(Bloomberg) --

The European Central Bank has “every reason” not to respond as forcefully as the Federal Reserve to soaring consumer prices, according to President Christine Lagarde. 

“We’re all in very different situations,” Lagarde told the France Inter radio station Thursday in an interview. Inflation is “clearly weaker” in the euro area, while the region’s economic recovery is also not as advanced as in the U.S., she said. 

“We have every reason to not react as quickly and as abruptly as we could imagine the Fed might,” Lagarde said. “But we have started to respond and we, of course, stand ready to respond with monetary policy if figures, data, facts, require it.”

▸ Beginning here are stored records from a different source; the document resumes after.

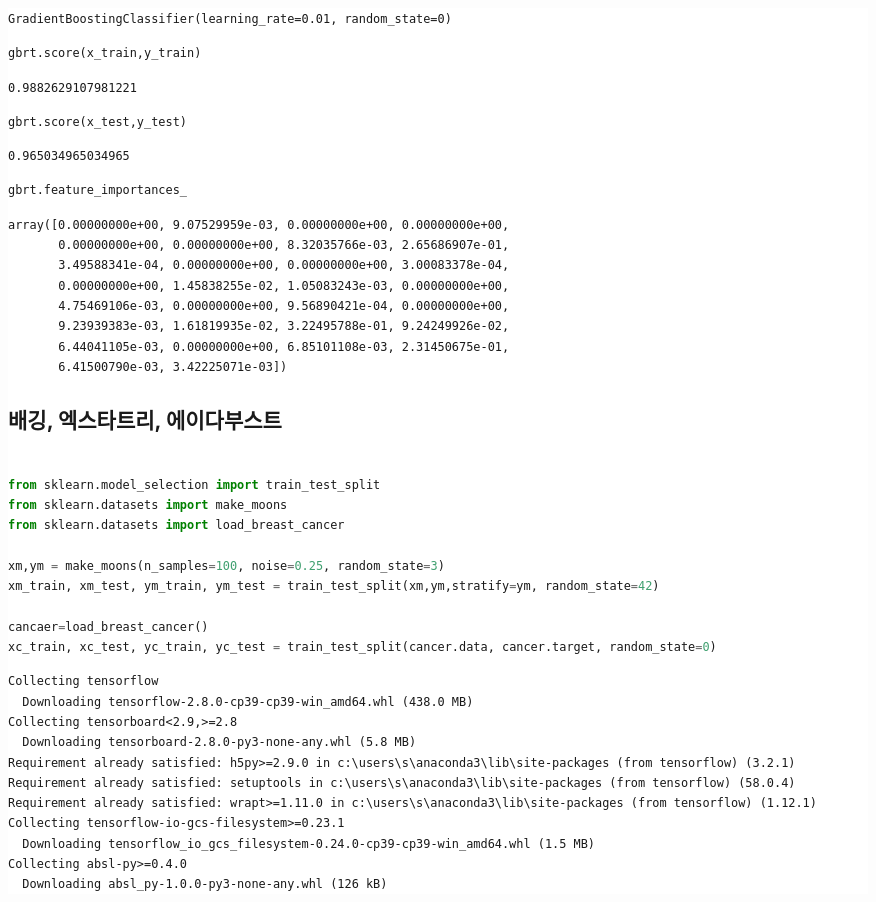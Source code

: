 
    GradientBoostingClassifier(learning_rate=0.01, random_state=0)




```python
gbrt.score(x_train,y_train)
```




    0.9882629107981221




```python
gbrt.score(x_test,y_test)
```




    0.965034965034965




```python
gbrt.feature_importances_
```




    array([0.00000000e+00, 9.07529959e-03, 0.00000000e+00, 0.00000000e+00,
           0.00000000e+00, 0.00000000e+00, 8.32035766e-03, 2.65686907e-01,
           3.49588341e-04, 0.00000000e+00, 0.00000000e+00, 3.00083378e-04,
           0.00000000e+00, 1.45838255e-02, 1.05083243e-03, 0.00000000e+00,
           4.75469106e-03, 0.00000000e+00, 9.56890421e-04, 0.00000000e+00,
           9.23939383e-03, 1.61819935e-02, 3.22495788e-01, 9.24249926e-02,
           6.44041105e-03, 0.00000000e+00, 6.85101108e-03, 2.31450675e-01,
           6.41500790e-03, 3.42225071e-03])



## 배깅, 엑스타트리, 에이다부스트


```python

from sklearn.model_selection import train_test_split
from sklearn.datasets import make_moons
from sklearn.datasets import load_breast_cancer

xm,ym = make_moons(n_samples=100, noise=0.25, random_state=3)
xm_train, xm_test, ym_train, ym_test = train_test_split(xm,ym,stratify=ym, random_state=42)

cancaer=load_breast_cancer()
xc_train, xc_test, yc_train, yc_test = train_test_split(cancer.data, cancer.target, random_state=0)
```

    Collecting tensorflow
      Downloading tensorflow-2.8.0-cp39-cp39-win_amd64.whl (438.0 MB)
    Collecting tensorboard<2.9,>=2.8
      Downloading tensorboard-2.8.0-py3-none-any.whl (5.8 MB)
    Requirement already satisfied: h5py>=2.9.0 in c:\users\s\anaconda3\lib\site-packages (from tensorflow) (3.2.1)
    Requirement already satisfied: setuptools in c:\users\s\anaconda3\lib\site-packages (from tensorflow) (58.0.4)
    Requirement already satisfied: wrapt>=1.11.0 in c:\users\s\anaconda3\lib\site-packages (from tensorflow) (1.12.1)
    Collecting tensorflow-io-gcs-filesystem>=0.23.1
      Downloading tensorflow_io_gcs_filesystem-0.24.0-cp39-cp39-win_amd64.whl (1.5 MB)
    Collecting absl-py>=0.4.0
      Downloading absl_py-1.0.0-py3-none-any.whl (126 kB)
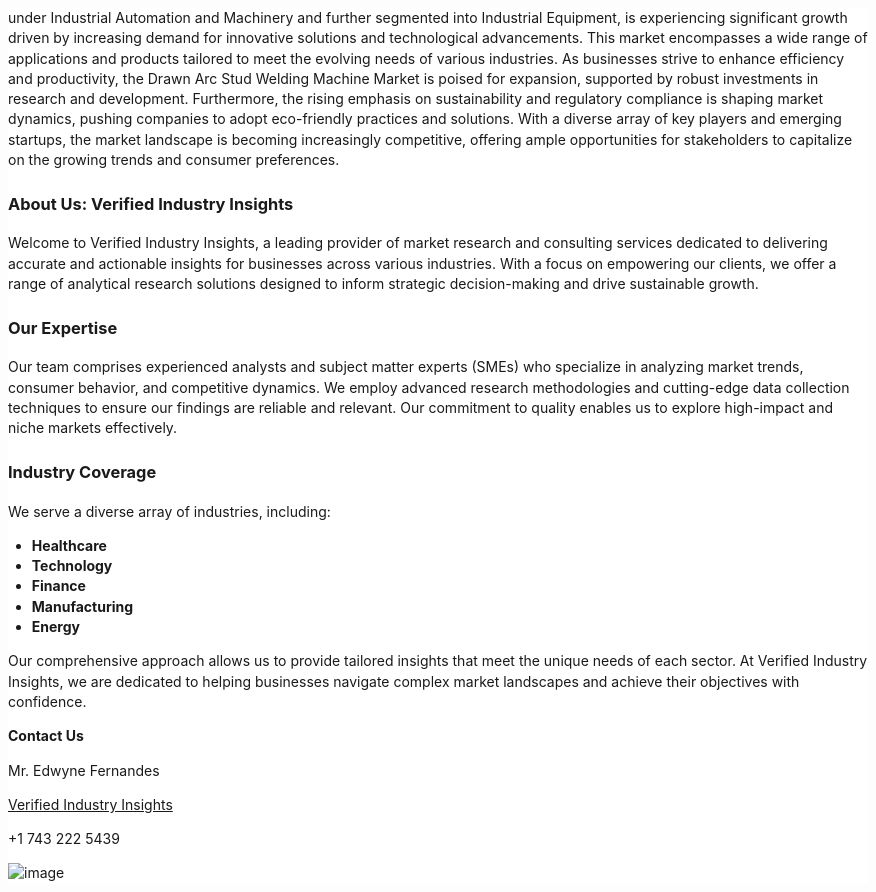 under Industrial Automation and Machinery and further segmented into Industrial Equipment, is experiencing significant growth driven by increasing demand for innovative solutions and technological advancements. This market encompasses a wide range of applications and products tailored to meet the evolving needs of various industries. As businesses strive to enhance efficiency and productivity, the Drawn Arc Stud Welding Machine Market is poised for expansion, supported by robust investments in research and development. Furthermore, the rising emphasis on sustainability and regulatory compliance is shaping market dynamics, pushing companies to adopt eco-friendly practices and solutions. With a diverse array of key players and emerging startups, the market landscape is becoming increasingly competitive, offering ample opportunities for stakeholders to capitalize on the growing trends and consumer preferences.</p><h3>About Us: Verified Industry Insights</h3><p>Welcome to Verified Industry Insights, a leading provider of market research and consulting services dedicated to delivering accurate and actionable insights for businesses across various industries. With a focus on empowering our clients, we offer a range of analytical research solutions designed to inform strategic decision-making and drive sustainable growth.</p><h3>Our Expertise</h3><p>Our team comprises experienced analysts and subject matter experts (SMEs) who specialize in analyzing market trends, consumer behavior, and competitive dynamics. We employ advanced research methodologies and cutting-edge data collection techniques to ensure our findings are reliable and relevant. Our commitment to quality enables us to explore high-impact and niche markets effectively.</p><h3>Industry Coverage</h3><p>We serve a diverse array of industries, including:</p><ul><li><strong>Healthcare</strong></li><li><strong>Technology</strong></li><li><strong>Finance</strong></li><li><strong>Manufacturing</strong></li><li><strong>Energy</strong></li></ul><p>Our comprehensive approach allows us to provide tailored insights that meet the unique needs of each sector. At Verified Industry Insights, we are dedicated to helping businesses navigate complex market landscapes and achieve their objectives with confidence.</p><p><strong>Contact Us</strong></p><p>Mr. Edwyne Fernandes</p><p><a href="https://www.verifiedindustryinsights.com/">Verified Industry Insights</a></p><p>+1 743 222 5439</p>
![image](https://github.com/user-attachments/assets/bd918b57-dfc0-40f9-abd4-05d58c7ac891)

The ECB has come under pressure to act after inflation in the currency bloc hit a record 5% last month. But while officials have agreed to wind down pandemic stimulus, they say an interest-rate increase is highly unlikely this year since the current bout of inflation is driven by supply shocks and a spike in energy costs, and should gradually ease.

Under current conditions and inflation forecasts, “an increase in interest rates is not expected in 2022,” ECB Governing Council member Pablo Hernandez de Cos told Spanish television broadcaster TVE in a separate interview on Thursday.

The Fed, meanwhile, has signaled that it will start raising rates as soon as March after consumer-price growth reached 7% in December. That’s the most in almost four decades and is fueling fears of a cost-of-living squeeze.

Financial markets are testing the ECB’s resolve to wait out the surge in prices, betting on a rate hike as soon as September. Benchmark German debt yields also climbed above zero for the first time since before the pandemic on Wednesday. 

Lagarde didn’t appear concerned when asked about that development.

Rising yields mean “the fundamentals of the economy are recovering,” she said. “It means there’s confidence in growth and in such conditions rates will increase gradually.”